The guidelines for the clusters tuning strategy include initial values (to be used for the first trial clustering run) and recommended values. The tuning process will involve changing the parameters from their initial values toward their recommended values, with certain variation dependent on the properties of the particular data set and the application needs.

In general, the tuning strategy involves starting with the parameters at a permissive setting and then gradually decreasing the value. You tune the parameters by observing their impact simultaneously on the results for several different queries (no query or node 0; broad queries; narrow queries; single-term query; multi-term query). In other words, you should avoid tuning the parameters based on a specific query.

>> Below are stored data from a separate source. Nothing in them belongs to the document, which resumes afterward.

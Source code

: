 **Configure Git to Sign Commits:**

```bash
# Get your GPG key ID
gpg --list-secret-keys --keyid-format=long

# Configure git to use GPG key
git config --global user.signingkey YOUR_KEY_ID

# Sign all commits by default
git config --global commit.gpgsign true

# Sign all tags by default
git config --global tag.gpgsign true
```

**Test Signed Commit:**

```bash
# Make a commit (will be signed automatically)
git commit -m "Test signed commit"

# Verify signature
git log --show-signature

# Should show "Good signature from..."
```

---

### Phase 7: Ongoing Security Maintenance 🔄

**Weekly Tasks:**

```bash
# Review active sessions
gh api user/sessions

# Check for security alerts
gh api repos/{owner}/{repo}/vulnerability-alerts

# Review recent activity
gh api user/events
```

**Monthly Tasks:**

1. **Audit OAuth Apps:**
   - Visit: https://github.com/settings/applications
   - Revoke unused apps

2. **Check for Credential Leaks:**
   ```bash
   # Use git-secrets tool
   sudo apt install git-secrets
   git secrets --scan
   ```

The following procedure is intended as a tool for gradual tuning, as it allows you to observe the effect of changing the parameters on several different queries at once. Use the suggested order, as it maps to the order in which these parameters impact the clustering algorithm, from upstream to downstream.

1: Number of records sampled from the navigation state

Recommended value: 500

Initial value: 500

Strategy: Start with the parameter set to 500, and increase it if you see that the terms at the bottom of your related terms list (terms 100-120 or so) are seen in fewer than 3 records.

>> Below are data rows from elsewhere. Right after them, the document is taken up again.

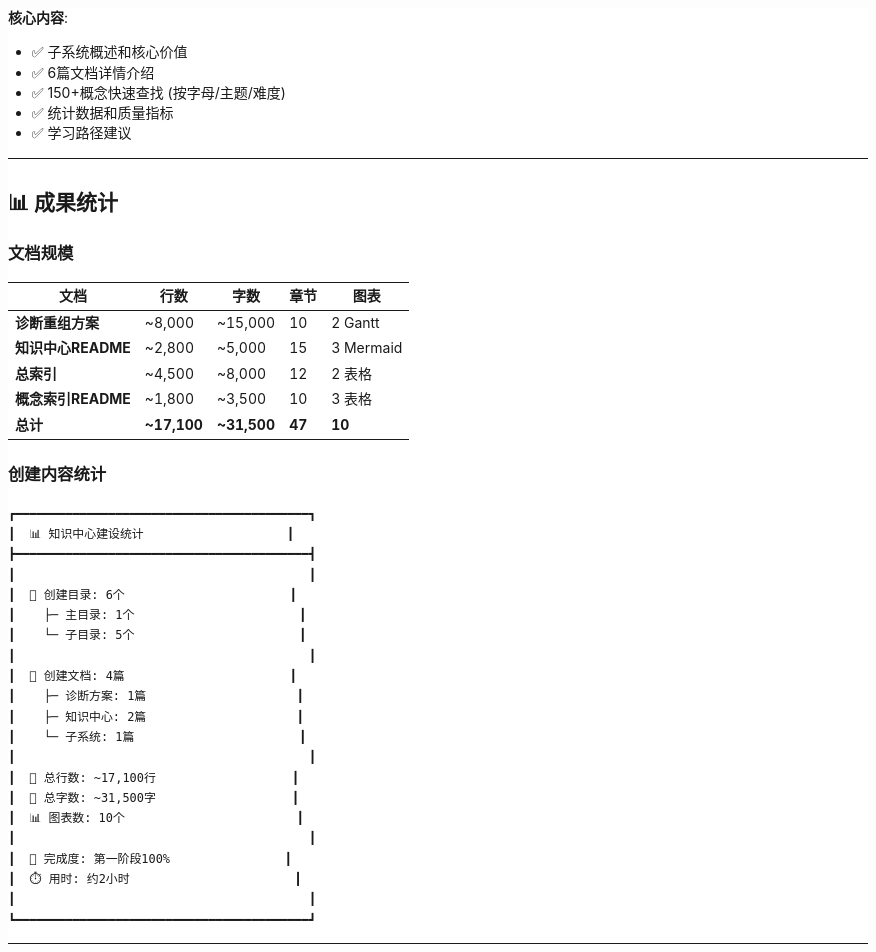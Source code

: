 **核心内容**:
- ✅ 子系统概述和核心价值
- ✅ 6篇文档详情介绍
- ✅ 150+概念快速查找 (按字母/主题/难度)
- ✅ 统计数据和质量指标
- ✅ 学习路径建议

---

## 📊 成果统计

### 文档规模

| 文档 | 行数 | 字数 | 章节 | 图表 |
|-----|------|------|------|------|
| **诊断重组方案** | ~8,000 | ~15,000 | 10 | 2 Gantt |
| **知识中心README** | ~2,800 | ~5,000 | 15 | 3 Mermaid |
| **总索引** | ~4,500 | ~8,000 | 12 | 2 表格 |
| **概念索引README** | ~1,800 | ~3,500 | 10 | 3 表格 |
| **总计** | **~17,100** | **~31,500** | **47** | **10** |

### 创建内容统计

```text
┏━━━━━━━━━━━━━━━━━━━━━━━━━━━━━━━━━━━━━━━━━┓
┃  📊 知识中心建设统计                    ┃
┣━━━━━━━━━━━━━━━━━━━━━━━━━━━━━━━━━━━━━━━━━┫
┃                                         ┃
┃  📁 创建目录: 6个                       ┃
┃    ├─ 主目录: 1个                       ┃
┃    └─ 子目录: 5个                       ┃
┃                                         ┃
┃  📄 创建文档: 4篇                       ┃
┃    ├─ 诊断方案: 1篇                     ┃
┃    ├─ 知识中心: 2篇                     ┃
┃    └─ 子系统: 1篇                       ┃
┃                                         ┃
┃  📝 总行数: ~17,100行                   ┃
┃  💬 总字数: ~31,500字                   ┃
┃  📊 图表数: 10个                        ┃
┃                                         ┃
┃  🎯 完成度: 第一阶段100%                ┃
┃  ⏱️ 用时: 约2小时                       ┃
┃                                         ┃
┗━━━━━━━━━━━━━━━━━━━━━━━━━━━━━━━━━━━━━━━━━┛
```

---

Note that the recommended value of 500 is for data sets with 20 or more terms tagged onto each record. Use a higher value for data sets with fewer terms per record. If an average record has only 2 to 3 terms per record, set this value to 2000. A good rule of thumb for this value is: when the 120 most frequent terms are sampled for clustering, the 120th term should be present in at least 3 records. If it is present in fewer, this setting should be increased.

2: Maximum refinement precision

Recommended value: 0.25

Initial value: 1.0

Strategy: Start with this value set to 1.0 (no precision filtering). Try several different queries and pick a level of top useful precision that separates useful terms from the frequent but uninformative ones. Note that, typically, only the values between 0.05 and 0.5 will be useful.

3: Maximum number of terms per cluster

Recommended value: 6 - 8

Initial value: 10

Strategy: Start with a value of 10 to see all the terms that are getting into clusters. Reduce the value until the clusters are small enough to fit into whatever real estate your UI provides. Using a value of 2 is not recommended. Note that the cluster coverage (and recall) are reduced when the number of terms is reduced.

4: Cluster Coherence

Recommended value: 5

Initial value: 5

Strategy: Start with the default value of 5. If you see undesirable cluster splintering (several clusters that seem to map to the same semantic areas), this value should be decreased; on the other hand, if the cluster set is missing some semantic areas, this value should be increased. Note that it is acceptable to have several overlapping clusters remaining after tuning this value, because they will be removed in the next step.

5: Maximum cluster overlap

Recommended value: 5

Initial value: 10

Strategy: Start with a value of 10, then decrease this parameter until the desired number of overlapping clusters remains (i.e., in some cases, depending on customer needs, some cluster overlap can be retained, particularly if the smaller cluster is an especially coherent one).

6: Maximum number of clusters

Recommended value: 6

Initial value: 10

Strategy: Start with a value of 10 to see all the available clusters after all the other settings had been applied. Reduce this number if you still see more clusters than permitted by the available UI space.